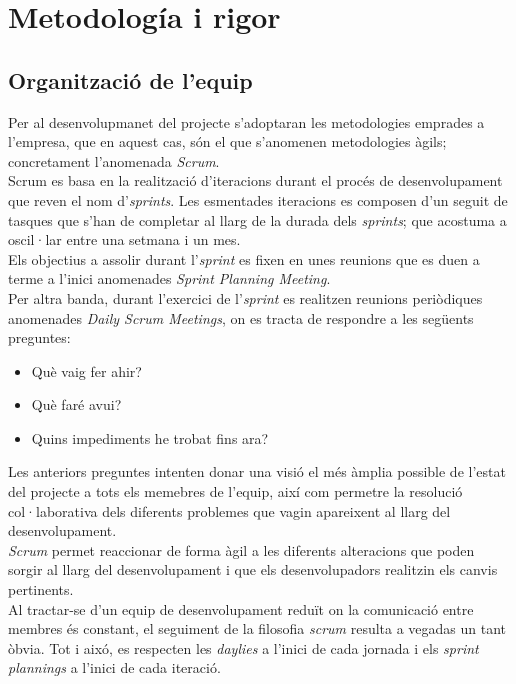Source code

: \section{Metodología i rigor}

\subsection{Organització de l'equip}

Per al desenvolupmanet del projecte s'adoptaran les metodologies emprades a l'empresa, que en aquest cas, són el que s'anomenen metodologies àgils; concretament l'anomenada \textit{Scrum}\cite{scrum}.\\
Scrum es basa en la realització d'iteracions durant el procés de desenvolupament que reven el nom d'\textit{sprints}. Les esmentades iteracions es composen d'un seguit de tasques que s'han de completar al llarg de la durada dels \textit{sprints}; que acostuma a oscil·lar entre una setmana i un mes.\\
Els objectius a assolir durant l'\textit{sprint} es fixen en unes reunions que es duen a terme a l'inici anomenades \textit{Sprint Planning Meeting}.\\
Per altra banda, durant l'exercici de l'\textit{sprint} es realitzen reunions periòdiques anomenades \textit{Daily Scrum Meetings}, on es tracta de respondre a les següents preguntes:

\begin{itemize}
	\item Què vaig fer ahir?
	\item Què faré avui?
	\item Quins impediments he trobat fins ara?
\end{itemize}
Les anteriors preguntes intenten donar una visió el més àmplia possible de l'estat del projecte a tots els memebres de l'equip, així com permetre la resolució col·laborativa dels diferents problemes que vagin apareixent al llarg del desenvolupament.\\
\textit{Scrum} permet reaccionar de forma àgil a les diferents alteracions que poden sorgir al llarg del desenvolupament i que els desenvolupadors realitzin els canvis pertinents.\\
Al tractar-se d'un equip de desenvolupament reduït on la comunicació entre membres és constant, el seguiment de la filosofia \textit{scrum} resulta a vegadas un tant òbvia. Tot i aixó, es respecten les \textit{daylies} a l'inici de cada jornada i els \textit{sprint plannings} a l'inici de cada iteració.

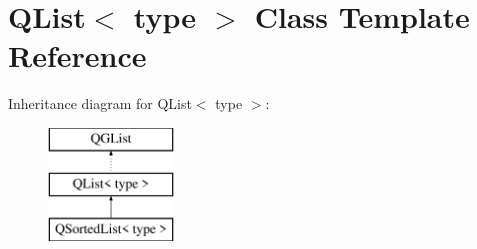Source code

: \hypertarget{class_q_list}{}\section{Q\+List$<$ type $>$ Class Template Reference}
\label{class_q_list}
Inheritance diagram for Q\+List$<$ type $>$\+:\begin{figure}[H]
\begin{center}
\leavevmode
\includegraphics[height=3.000000cm]{class_q_list}
\end{center}
\end{figure}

-.-.-

-- Your instructions --
Restate the material above word for word, so that nothing changes except that the pictures are gone.

-- Answer section --
Source code

: \section{Metodología i rigor}

\subsection{Organització de l'equip}

Per al desenvolupmanet del projecte s'adoptaran les metodologies emprades a l'empresa, que en aquest cas, són el que s'anomenen metodologies àgils; concretament l'anomenada \textit{Scrum}\cite{scrum}.\\
Scrum es basa en la realització d'iteracions durant el procés de desenvolupament que reven el nom d'\textit{sprints}. Les esmentades iteracions es composen d'un seguit de tasques que s'han de completar al llarg de la durada dels \textit{sprints}; que acostuma a oscil·lar entre una setmana i un mes.\\
Els objectius a assolir durant l'\textit{sprint} es fixen en unes reunions que es duen a terme a l'inici anomenades \textit{Sprint Planning Meeting}.\\
Per altra banda, durant l'exercici de l'\textit{sprint} es realitzen reunions periòdiques anomenades \textit{Daily Scrum Meetings}, on es tracta de respondre a les següents preguntes:

\begin{itemize}
	\item Què vaig fer ahir?
	\item Què faré avui?
	\item Quins impediments he trobat fins ara?
\end{itemize}
Les anteriors preguntes intenten donar una visió el més àmplia possible de l'estat del projecte a tots els memebres de l'equip, així com permetre la resolució col·laborativa dels diferents problemes que vagin apareixent al llarg del desenvolupament.\\
\textit{Scrum} permet reaccionar de forma àgil a les diferents alteracions que poden sorgir al llarg del desenvolupament i que els desenvolupadors realitzin els canvis pertinents.\\
Al tractar-se d'un equip de desenvolupament reduït on la comunicació entre membres és constant, el seguiment de la filosofia \textit{scrum} resulta a vegadas un tant òbvia. Tot i aixó, es respecten les \textit{daylies} a l'inici de cada jornada i els \textit{sprint plannings} a l'inici de cada iteració.

Source code

: \hypertarget{class_q_list}{}\section{Q\+List$<$ type $>$ Class Template Reference}
\label{class_q_list}
Inheritance diagram for Q\+List$<$ type $>$\+:\begin{figure}[H]
\begin{center}
\leavevmode
\includegraphics[height=3.000000cm]{class_q_list}
\end{center}
\end{figure}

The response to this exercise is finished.